**Directions**
Number of lines below with the word "from": state it and write nothing more.

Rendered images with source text
--
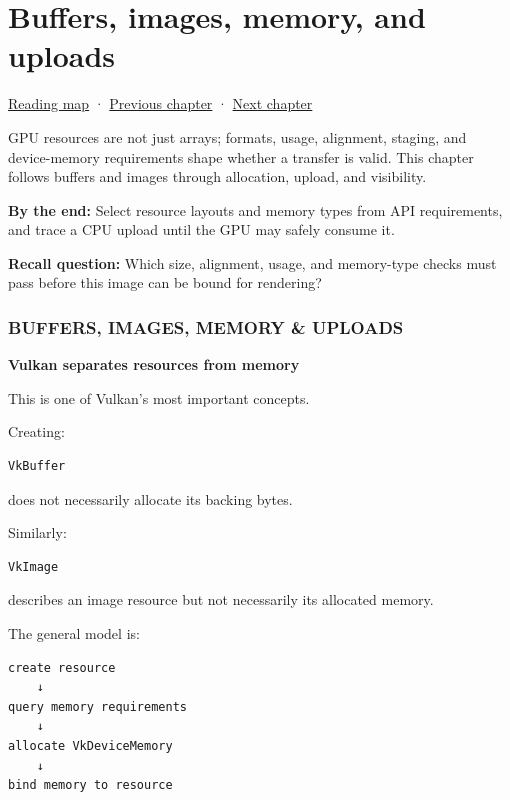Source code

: \chapter{Buffers, images, memory, and uploads}\label{05-engine-i-ch021-buffers-images-memory-and-uploads}\hypertarget{05-engine-i-ch021}{}\label{stagechapter:05-engine-i-ch021}

\hyperref[volume-reading-map]{Reading map} · \hyperref[05-engine-i-ch020-gpu-performance-models-and-principled-redesign]{Previous chapter} · \hyperref[05-engine-i-ch022-vulkan-synchronization-and-multi-frame-lifetimes]{Next chapter}

GPU resources are not just arrays; formats, usage, alignment, staging, and device-memory requirements shape whether a transfer is valid. This chapter follows buffers and images through allocation, upload, and visibility.

\textbf{By the end:} Select resource layouts and memory types from API requirements, and trace a CPU upload until the GPU may safely consume it.

\textbf{Recall question:} Which size, alignment, usage, and memory-type checks must pass before this image can be bound for rendering?

\subsection{BUFFERS, IMAGES, MEMORY \& UPLOADS}\label{05-engine-i-ch021-buffers-images-memory-uploads}

\textbf{Vulkan separates resources from memory}

This is one of Vulkan's most important concepts.

Creating:

\begin{verbatim}
VkBuffer
\end{verbatim}

does not necessarily allocate its backing bytes.

Similarly:

\begin{verbatim}
VkImage
\end{verbatim}

describes an image resource but not necessarily its allocated memory.

The general model is:

\begin{verbatim}
create resource
    ↓
query memory requirements
    ↓
allocate VkDeviceMemory
    ↓
bind memory to resource
\end{verbatim}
--
**Answer box**
2